Ceniza en los ojos (1957) es, según la opinión popular, su mejor novela. Y también la más contemporánea. Quizá por su desencanto y su pesimismo, por el humor despiadado, porque Forton parece estar de vuelta de todo.

COMIENZO DEL LIBRO

Al fin ya me he instalado. La cosa ha tenido su complicación. La mudanza me ha llevado dos largos días. No me gustan esas horas de fiebre, esa atmósfera de provisionalidad y de incomodidad que envenena una habitación nueva. Los objetos se extravían. Uno no sabe dónde sentarse. Cualquier tontería te enerva, un ruido insólito, un clavo al que te agarras. Durante mucho rato he dado vueltas y más vueltas sobre mí mismo, como un perro que no tiene donde caerse muerto. Ahora todo está arreglado, he deshecho las maletas y he ordenado los libros. Respiro. Puedo retomar la pluma y garabatear durante horas en este cuaderno. Me reencuentro, a mí mismo, y nada más que a mí, cara a cara con esta soledad que he echado tanto en falta en los últimos dos días, como si fuera una droga de la que estuviera intoxicado. 

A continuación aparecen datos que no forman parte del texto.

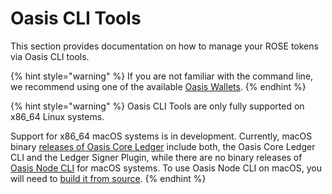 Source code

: # Oasis CLI Tools

This section provides documentation on how to manage your ROSE tokens via Oasis CLI tools.

{% hint style="warning" %}
If you are not familiar with the command line, we recommend using one of the available [Oasis Wallets](../../oasis-wallets/).
{% endhint %}

{% hint style="warning" %}
Oasis CLI Tools are only fully supported on x86\_64 Linux systems.

Support for x86\_64 macOS systems is in development. Currently, macOS binary [releases of Oasis Core Ledger](https://github.com/oasisprotocol/oasis-core-ledger/releases) include both, the Oasis Core Ledger CLI and the Ledger Signer Plugin, while  there are no binary releases of [Oasis Node CLI](../../../run-a-node/prerequisites/oasis-node.md) for macOS systems. To use Oasis Node CLI on macOS, you will need to [build it from source](../../../run-a-node/prerequisites/oasis-node.md#building-from-source).
{% endhint %}

##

Una vez más, me encuentro frente a uno de esos grandes cuadernos de escolar que le compro a la señora Ducasse. Un gran cuaderno de cubiertas verdes, de al menos doscientas páginas. Y virgen. Hay que festejar bien esta nueva vida que empieza. Las hojas aún conservan la apariencia húmeda y gris del papel demasiado nuevo. Ya me encargaré de ennegrecerlas. Mi vicio: garabatear el papel, surcarlo. Contarme. Apuntar día tras día los hechos más ínfimos de mi vida.